Your objective:
Every line of the entries below that includes "html" belongs in the answer, copied as written.

Records Start Marker

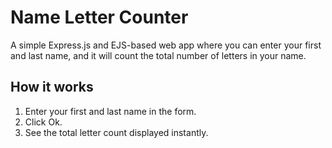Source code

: # Name Letter Counter

A simple Express.js and EJS-based web app where you can enter your first and last name, and it will count the total number of letters in your name.

## How it works
1. Enter your first and last name in the form.
2. Click Ok.
3. See the total letter count displayed instantly.
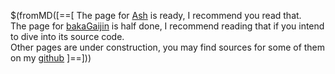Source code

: $(fromMD([==[
The page for [Ash](ash.html) is ready, I recommend you read that.  
The page for [bakaGaijin](bakagaijin.html) is half done, I recommend reading that if you intend to dive into its source code.  
Other pages are under construction, you may find sources for some of them on my [github](https://www.github.com/Luca-spopo)
]==]))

Records End Marker

Answer section:
The page for [Ash](ash.html) is ready, I recommend you read that.  
The page for [bakaGaijin](bakagaijin.html) is half done, I recommend reading that if you intend to dive into its source code.  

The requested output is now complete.